**Your objective:** Print exactly the lines below between the line holding "Its secondary purpose" and the line holding "The values within", inclusive, and nothing more.

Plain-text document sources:
-- Opening Marker --
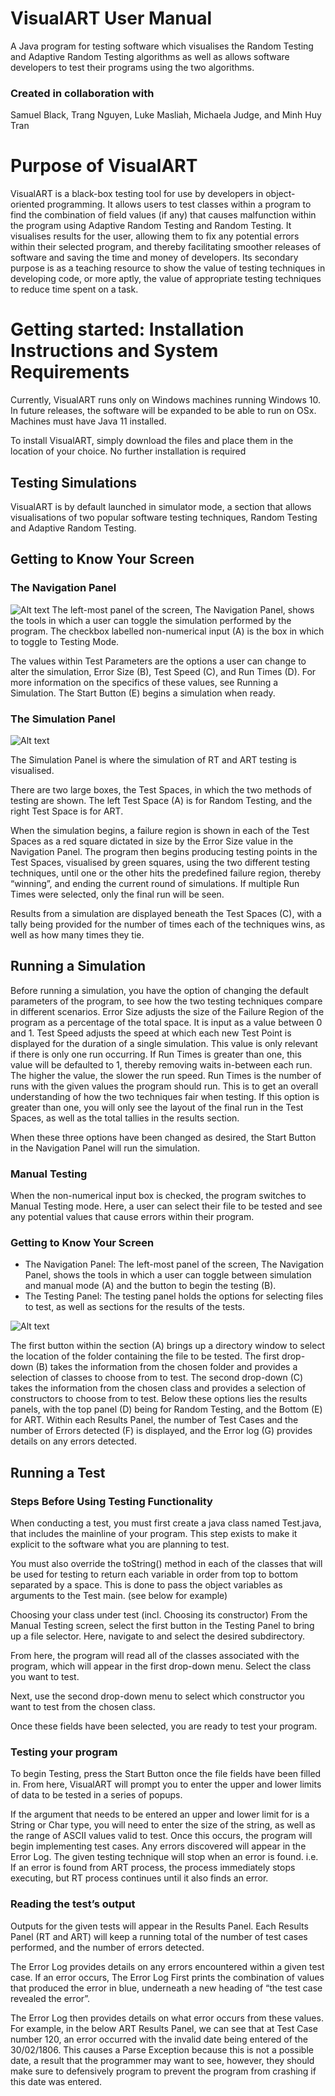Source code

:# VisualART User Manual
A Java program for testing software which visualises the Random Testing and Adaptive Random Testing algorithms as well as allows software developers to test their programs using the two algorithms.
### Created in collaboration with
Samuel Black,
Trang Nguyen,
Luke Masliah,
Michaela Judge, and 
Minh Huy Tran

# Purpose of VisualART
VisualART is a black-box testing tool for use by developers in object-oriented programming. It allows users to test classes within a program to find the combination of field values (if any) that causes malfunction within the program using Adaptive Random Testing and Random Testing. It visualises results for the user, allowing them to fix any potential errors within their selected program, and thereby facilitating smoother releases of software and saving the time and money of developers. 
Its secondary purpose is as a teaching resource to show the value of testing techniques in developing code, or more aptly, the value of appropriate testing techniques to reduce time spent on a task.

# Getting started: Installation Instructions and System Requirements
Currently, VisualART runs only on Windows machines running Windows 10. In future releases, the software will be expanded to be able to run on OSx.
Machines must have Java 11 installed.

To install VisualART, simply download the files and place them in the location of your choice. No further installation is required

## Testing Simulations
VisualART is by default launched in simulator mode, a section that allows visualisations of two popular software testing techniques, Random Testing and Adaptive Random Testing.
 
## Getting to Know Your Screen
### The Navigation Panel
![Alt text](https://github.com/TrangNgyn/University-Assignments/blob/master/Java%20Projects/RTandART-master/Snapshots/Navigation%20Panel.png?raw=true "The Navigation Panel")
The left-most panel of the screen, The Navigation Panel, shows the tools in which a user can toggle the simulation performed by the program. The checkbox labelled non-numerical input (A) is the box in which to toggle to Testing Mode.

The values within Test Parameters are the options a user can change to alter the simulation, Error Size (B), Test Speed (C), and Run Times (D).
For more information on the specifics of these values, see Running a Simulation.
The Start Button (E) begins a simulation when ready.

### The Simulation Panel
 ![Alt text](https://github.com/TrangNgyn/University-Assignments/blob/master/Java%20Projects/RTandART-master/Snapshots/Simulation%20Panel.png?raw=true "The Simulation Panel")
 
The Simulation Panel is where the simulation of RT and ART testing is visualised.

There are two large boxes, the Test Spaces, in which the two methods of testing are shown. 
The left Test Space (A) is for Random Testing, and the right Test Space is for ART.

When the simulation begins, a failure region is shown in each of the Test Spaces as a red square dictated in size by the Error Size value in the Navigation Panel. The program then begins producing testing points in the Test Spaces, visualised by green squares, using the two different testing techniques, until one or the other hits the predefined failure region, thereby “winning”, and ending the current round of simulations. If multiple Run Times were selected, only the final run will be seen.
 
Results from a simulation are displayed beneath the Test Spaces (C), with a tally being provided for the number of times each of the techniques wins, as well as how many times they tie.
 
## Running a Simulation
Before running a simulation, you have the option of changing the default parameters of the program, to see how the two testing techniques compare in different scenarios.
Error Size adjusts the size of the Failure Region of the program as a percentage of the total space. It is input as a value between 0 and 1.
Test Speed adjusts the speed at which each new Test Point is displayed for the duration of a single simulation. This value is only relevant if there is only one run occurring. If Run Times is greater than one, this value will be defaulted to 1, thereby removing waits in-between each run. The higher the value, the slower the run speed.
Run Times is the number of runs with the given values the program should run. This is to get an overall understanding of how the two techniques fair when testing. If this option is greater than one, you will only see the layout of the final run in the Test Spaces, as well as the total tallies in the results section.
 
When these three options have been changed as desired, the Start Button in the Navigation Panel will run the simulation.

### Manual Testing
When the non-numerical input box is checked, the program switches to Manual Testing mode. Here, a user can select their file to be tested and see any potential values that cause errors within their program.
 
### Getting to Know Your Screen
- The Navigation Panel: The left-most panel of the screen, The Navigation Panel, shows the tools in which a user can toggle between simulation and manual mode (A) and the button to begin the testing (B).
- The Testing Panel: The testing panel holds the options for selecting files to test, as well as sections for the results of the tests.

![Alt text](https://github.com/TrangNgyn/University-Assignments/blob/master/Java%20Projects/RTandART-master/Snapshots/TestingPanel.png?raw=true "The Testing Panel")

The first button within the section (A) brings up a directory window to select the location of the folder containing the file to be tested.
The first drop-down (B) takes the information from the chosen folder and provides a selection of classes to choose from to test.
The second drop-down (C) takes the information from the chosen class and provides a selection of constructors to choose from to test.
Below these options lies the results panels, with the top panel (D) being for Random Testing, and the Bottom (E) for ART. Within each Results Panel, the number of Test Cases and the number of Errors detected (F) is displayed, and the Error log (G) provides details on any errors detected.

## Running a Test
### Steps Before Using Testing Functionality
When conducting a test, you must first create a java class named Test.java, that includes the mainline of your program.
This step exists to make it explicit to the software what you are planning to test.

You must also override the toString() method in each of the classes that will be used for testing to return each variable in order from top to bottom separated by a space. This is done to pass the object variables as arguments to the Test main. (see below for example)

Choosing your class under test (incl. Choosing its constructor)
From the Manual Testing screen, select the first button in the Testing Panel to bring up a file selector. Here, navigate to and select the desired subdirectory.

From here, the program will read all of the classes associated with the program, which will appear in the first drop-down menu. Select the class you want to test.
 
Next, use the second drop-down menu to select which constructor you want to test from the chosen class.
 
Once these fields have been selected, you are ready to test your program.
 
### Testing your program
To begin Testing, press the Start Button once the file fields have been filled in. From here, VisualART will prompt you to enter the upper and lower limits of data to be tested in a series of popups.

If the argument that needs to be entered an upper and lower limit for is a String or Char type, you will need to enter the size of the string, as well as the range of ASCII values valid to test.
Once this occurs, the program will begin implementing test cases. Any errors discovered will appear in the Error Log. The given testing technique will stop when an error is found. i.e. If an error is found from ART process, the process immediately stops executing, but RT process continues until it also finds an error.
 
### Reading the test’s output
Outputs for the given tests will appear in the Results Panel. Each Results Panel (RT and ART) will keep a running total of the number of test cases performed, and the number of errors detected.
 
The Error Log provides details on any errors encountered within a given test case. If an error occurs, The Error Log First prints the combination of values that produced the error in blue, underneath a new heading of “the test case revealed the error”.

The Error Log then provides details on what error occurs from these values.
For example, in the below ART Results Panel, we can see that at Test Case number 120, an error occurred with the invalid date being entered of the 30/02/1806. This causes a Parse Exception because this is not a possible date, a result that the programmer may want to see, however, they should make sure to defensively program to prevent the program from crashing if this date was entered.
-- Closing Marker --
**Task answer:**
Its secondary purpose is as a teaching resource to show the value of testing techniques in developing code, or more aptly, the value of appropriate testing techniques to reduce time spent on a task.

# Getting started: Installation Instructions and System Requirements
Currently, VisualART runs only on Windows machines running Windows 10. In future releases, the software will be expanded to be able to run on OSx.
Machines must have Java 11 installed.

To install VisualART, simply download the files and place them in the location of your choice. No further installation is required

## Testing Simulations
VisualART is by default launched in simulator mode, a section that allows visualisations of two popular software testing techniques, Random Testing and Adaptive Random Testing.
 
## Getting to Know Your Screen
### The Navigation Panel
![Alt text](https://github.com/TrangNgyn/University-Assignments/blob/master/Java%20Projects/RTandART-master/Snapshots/Navigation%20Panel.png?raw=true "The Navigation Panel")
The left-most panel of the screen, The Navigation Panel, shows the tools in which a user can toggle the simulation performed by the program. The checkbox labelled non-numerical input (A) is the box in which to toggle to Testing Mode.

The values within Test Parameters are the options a user can change to alter the simulation, Error Size (B), Test Speed (C), and Run Times (D).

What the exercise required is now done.